Material for this task:
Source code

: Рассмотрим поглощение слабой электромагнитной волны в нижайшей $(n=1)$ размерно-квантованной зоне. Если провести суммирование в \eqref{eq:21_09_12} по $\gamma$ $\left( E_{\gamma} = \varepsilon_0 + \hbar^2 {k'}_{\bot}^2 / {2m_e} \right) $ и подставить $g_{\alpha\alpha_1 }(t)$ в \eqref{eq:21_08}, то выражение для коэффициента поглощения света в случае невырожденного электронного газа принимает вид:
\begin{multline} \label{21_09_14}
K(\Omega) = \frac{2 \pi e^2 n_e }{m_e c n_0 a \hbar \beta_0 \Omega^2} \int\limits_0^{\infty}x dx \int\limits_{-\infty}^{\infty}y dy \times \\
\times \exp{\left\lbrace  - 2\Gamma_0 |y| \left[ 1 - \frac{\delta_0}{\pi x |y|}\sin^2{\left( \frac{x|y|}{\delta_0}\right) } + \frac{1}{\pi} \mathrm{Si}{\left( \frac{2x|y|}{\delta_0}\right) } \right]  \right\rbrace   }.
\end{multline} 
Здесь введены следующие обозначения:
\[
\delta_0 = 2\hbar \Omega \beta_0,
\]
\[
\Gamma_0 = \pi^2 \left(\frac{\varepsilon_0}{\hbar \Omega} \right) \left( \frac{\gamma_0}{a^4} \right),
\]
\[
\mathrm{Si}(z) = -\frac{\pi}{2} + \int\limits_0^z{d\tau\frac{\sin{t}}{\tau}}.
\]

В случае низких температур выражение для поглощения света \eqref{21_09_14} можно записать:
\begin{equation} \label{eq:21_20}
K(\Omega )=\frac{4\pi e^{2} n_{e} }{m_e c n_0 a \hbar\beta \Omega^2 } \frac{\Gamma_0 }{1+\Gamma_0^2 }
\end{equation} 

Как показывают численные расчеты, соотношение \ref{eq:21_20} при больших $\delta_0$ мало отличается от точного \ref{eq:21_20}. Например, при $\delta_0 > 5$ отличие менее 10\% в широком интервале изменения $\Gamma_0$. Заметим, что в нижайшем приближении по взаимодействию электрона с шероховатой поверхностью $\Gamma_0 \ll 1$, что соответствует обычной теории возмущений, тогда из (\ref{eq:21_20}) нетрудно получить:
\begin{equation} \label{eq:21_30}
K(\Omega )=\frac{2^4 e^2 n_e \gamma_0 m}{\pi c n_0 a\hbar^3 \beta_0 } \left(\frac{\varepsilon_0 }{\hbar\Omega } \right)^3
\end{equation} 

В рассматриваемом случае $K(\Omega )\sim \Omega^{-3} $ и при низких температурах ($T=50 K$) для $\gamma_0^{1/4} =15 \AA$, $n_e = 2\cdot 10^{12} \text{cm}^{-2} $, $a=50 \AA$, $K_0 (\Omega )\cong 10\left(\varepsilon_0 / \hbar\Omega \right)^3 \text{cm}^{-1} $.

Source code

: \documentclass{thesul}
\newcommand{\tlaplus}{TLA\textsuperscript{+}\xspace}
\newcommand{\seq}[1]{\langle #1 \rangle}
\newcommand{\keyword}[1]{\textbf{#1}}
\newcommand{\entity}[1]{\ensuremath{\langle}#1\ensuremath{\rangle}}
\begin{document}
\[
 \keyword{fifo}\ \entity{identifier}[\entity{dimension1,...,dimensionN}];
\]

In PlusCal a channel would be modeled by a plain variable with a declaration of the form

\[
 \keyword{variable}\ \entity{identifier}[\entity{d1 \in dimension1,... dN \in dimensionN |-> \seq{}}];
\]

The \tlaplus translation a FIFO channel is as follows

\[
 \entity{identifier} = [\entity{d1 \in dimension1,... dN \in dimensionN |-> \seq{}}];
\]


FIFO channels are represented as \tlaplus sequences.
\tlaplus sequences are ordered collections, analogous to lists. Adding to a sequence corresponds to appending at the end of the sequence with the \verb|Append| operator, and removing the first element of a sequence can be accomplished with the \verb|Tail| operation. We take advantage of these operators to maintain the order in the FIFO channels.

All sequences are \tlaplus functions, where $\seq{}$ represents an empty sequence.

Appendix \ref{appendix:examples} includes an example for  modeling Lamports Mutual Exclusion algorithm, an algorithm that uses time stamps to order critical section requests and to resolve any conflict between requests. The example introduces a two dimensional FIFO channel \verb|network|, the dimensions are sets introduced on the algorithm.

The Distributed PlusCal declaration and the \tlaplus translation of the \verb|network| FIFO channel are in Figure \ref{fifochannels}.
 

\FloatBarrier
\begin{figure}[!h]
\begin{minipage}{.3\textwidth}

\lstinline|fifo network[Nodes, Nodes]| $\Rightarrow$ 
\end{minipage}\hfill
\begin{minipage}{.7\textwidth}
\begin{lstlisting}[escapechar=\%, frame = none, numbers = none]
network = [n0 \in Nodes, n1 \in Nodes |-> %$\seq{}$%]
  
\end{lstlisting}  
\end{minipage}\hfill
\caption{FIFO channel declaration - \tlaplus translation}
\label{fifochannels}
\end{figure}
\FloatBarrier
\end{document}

Task statement:
Look through the entries. Copy out each line with "equation" in it.

Result below:
\begin{equation} \label{eq:21_20}
\end{equation} 
\begin{equation} \label{eq:21_30}
\end{equation} 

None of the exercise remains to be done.